§ What you will do
Repeat word for word the line with "The app uses" and every line after it until the records below run out.

§ Source data
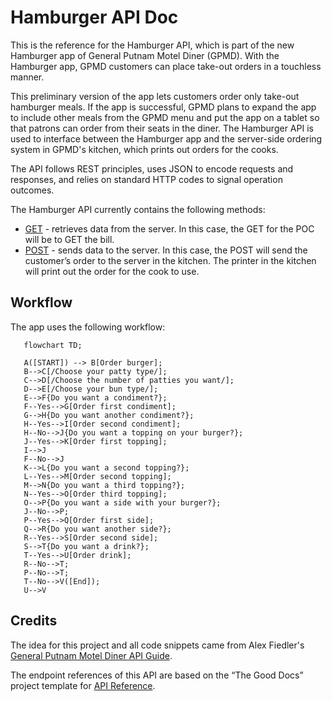 # Hamburger API Doc
This is the reference for the Hamburger API, which is part of the new Hamburger app of General Putnam Motel Diner (GPMD). With the Hamburger app, GPMD customers can place take-out orders in a touchless manner. 

This preliminary version of the app lets customers order only take-out hamburger meals. If the app is successful, GPMD plans to expand the app to include other meals from the GPMD menu and put the app on a tablet so that patrons can order from their seats in the diner.
The Hamburger API is used to interface between the Hamburger app and the server-side ordering system in GPMD's kitchen, which prints out orders for the cooks. 

The API follows REST principles, uses JSON to encode requests and responses, and relies on standard HTTP codes to signal operation outcomes.

The Hamburger API currently contains the following methods:
* [GET](get.md) - retrieves data from the server. In this case, the GET for the POC will be to GET the bill.
* [POST](post.md) - sends data to the server. In this case, the POST will send the customer’s order to the server in the kitchen. The printer in the kitchen will print out the order for the cook to use.


## Workflow
The app uses the following workflow:

```mermaid
   flowchart TD;
   
   A([START]) --> B[Order burger];
   B-->C[/Choose your patty type/];
   C-->D[/Choose the number of patties you want/];
   D-->E[/Choose your bun type/];
   E-->F{Do you want a condiment?};
   F--Yes-->G[Order first condiment];
   G-->H{Do you want another condiment?};
   H--Yes-->I[Order second condiment];
   H--No-->J{Do you want a topping on your burger?};
   J--Yes-->K[Order first topping];
   I-->J
   F--No-->J
   K-->L{Do you want a second topping?};
   L--Yes-->M[Order second topping];
   M-->N{Do you want a third topping?};
   N--Yes-->O[Order third topping];
   O-->P{Do you want a side with your burger?};
   J--No-->P;
   P--Yes-->Q[Order first side];
   Q-->R{Do you want another side?};
   R--Yes-->S[Order second side];
   S-->T{Do you want a drink?};
   T--Yes-->U[Order drink];
   R--No-->T;
   P--No-->T;
   T--No-->V([End]);
   U-->V
```  

## Credits
The idea for this project and all code snippets came from Alex Fiedler's [General Putnam Motel Diner API Guide](https://www.linkedin.com/feed/update/urn:li:activity:6626465471241732096/).

The endpoint references of this API are based on the “The Good Docs” project template for [API Reference](https://github.com/thegooddocsproject/templates/blob/master/api-reference/api-reference.md).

§ Task output
The app uses the following workflow:

```mermaid
   flowchart TD;
   
   A([START]) --> B[Order burger];
   B-->C[/Choose your patty type/];
   C-->D[/Choose the number of patties you want/];
   D-->E[/Choose your bun type/];
   E-->F{Do you want a condiment?};
   F--Yes-->G[Order first condiment];
   G-->H{Do you want another condiment?};
   H--Yes-->I[Order second condiment];
   H--No-->J{Do you want a topping on your burger?};
   J--Yes-->K[Order first topping];
   I-->J
   F--No-->J
   K-->L{Do you want a second topping?};
   L--Yes-->M[Order second topping];
   M-->N{Do you want a third topping?};
   N--Yes-->O[Order third topping];
   O-->P{Do you want a side with your burger?};
   J--No-->P;
   P--Yes-->Q[Order first side];
   Q-->R{Do you want another side?};
   R--Yes-->S[Order second side];
   S-->T{Do you want a drink?};
   T--Yes-->U[Order drink];
   R--No-->T;
   P--No-->T;
   T--No-->V([End]);
   U-->V
```  

## Credits
The idea for this project and all code snippets came from Alex Fiedler's [General Putnam Motel Diner API Guide](https://www.linkedin.com/feed/update/urn:li:activity:6626465471241732096/).

The endpoint references of this API are based on the “The Good Docs” project template for [API Reference](https://github.com/thegooddocsproject/templates/blob/master/api-reference/api-reference.md).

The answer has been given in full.